Collection entries
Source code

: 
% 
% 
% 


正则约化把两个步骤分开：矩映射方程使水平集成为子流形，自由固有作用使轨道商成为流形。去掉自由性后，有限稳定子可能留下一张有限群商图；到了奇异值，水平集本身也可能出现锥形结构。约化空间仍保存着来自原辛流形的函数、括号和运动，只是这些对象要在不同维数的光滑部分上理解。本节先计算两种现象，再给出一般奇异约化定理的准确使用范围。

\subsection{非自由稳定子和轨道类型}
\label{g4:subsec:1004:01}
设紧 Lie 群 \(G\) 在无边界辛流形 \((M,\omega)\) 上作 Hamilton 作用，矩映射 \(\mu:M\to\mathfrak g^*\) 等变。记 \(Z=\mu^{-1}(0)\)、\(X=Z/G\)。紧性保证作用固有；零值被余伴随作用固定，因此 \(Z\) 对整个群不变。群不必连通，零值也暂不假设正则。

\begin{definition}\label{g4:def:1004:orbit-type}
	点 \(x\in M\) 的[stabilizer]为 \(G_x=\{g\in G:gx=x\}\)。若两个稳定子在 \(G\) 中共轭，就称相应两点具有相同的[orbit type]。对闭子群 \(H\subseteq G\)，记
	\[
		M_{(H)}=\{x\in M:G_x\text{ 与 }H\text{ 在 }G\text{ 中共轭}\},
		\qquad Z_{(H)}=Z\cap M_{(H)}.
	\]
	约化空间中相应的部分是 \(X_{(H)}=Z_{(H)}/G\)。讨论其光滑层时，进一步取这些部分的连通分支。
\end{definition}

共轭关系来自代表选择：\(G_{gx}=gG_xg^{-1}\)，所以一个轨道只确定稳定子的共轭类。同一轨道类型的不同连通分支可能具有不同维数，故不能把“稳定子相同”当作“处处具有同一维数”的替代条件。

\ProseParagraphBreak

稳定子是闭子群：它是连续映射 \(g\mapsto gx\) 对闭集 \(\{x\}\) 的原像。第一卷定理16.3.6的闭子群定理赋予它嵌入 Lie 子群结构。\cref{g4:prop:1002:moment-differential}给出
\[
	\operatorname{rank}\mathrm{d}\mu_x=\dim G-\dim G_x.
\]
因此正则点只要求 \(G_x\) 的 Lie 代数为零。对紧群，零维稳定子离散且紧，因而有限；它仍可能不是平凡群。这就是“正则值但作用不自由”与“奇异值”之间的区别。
...
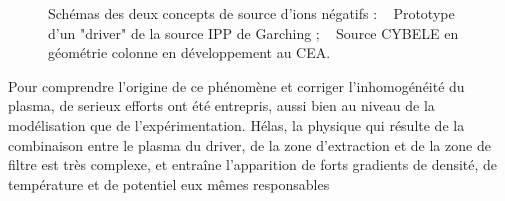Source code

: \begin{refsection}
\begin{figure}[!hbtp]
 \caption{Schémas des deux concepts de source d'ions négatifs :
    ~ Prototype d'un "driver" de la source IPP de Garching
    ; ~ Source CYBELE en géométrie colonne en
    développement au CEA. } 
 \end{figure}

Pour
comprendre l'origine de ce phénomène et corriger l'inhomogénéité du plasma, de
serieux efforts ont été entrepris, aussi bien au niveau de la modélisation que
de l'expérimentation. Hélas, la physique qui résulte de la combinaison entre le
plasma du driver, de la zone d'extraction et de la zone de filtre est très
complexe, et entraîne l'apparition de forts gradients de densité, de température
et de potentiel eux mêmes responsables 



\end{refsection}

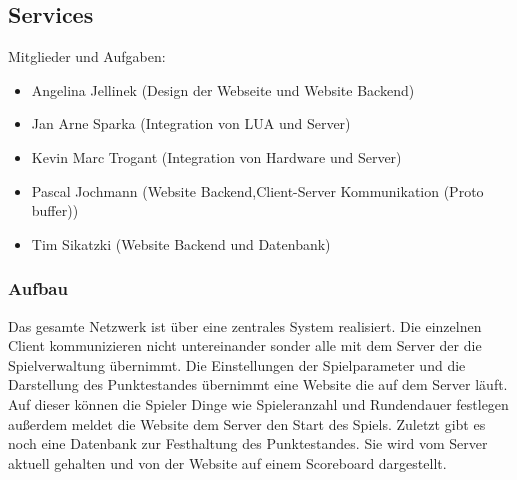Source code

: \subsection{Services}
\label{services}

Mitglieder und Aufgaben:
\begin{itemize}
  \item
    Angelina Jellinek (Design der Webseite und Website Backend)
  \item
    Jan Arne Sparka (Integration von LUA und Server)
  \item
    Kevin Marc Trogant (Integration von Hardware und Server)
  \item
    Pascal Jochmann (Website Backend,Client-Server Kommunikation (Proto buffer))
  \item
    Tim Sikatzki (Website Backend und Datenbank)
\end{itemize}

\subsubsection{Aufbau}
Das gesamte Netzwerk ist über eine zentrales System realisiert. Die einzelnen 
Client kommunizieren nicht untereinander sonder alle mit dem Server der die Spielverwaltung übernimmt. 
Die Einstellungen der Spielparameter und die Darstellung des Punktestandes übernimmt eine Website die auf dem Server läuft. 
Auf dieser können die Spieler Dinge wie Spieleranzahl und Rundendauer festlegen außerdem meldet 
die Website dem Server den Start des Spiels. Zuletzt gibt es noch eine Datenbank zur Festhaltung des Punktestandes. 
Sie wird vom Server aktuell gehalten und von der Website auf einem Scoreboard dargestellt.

YOUR ASSIGNMENT
Which lines of the records above hold the word "Server"? Copy each of them.

RESPONSE TO THIS EXERCISE
    Jan Arne Sparka (Integration von LUA und Server)
    Kevin Marc Trogant (Integration von Hardware und Server)
    Pascal Jochmann (Website Backend,Client-Server Kommunikation (Proto buffer))
Client kommunizieren nicht untereinander sonder alle mit dem Server der die Spielverwaltung übernimmt. 
Die Einstellungen der Spielparameter und die Darstellung des Punktestandes übernimmt eine Website die auf dem Server läuft. 
die Website dem Server den Start des Spiels. Zuletzt gibt es noch eine Datenbank zur Festhaltung des Punktestandes. 
Sie wird vom Server aktuell gehalten und von der Website auf einem Scoreboard dargestellt.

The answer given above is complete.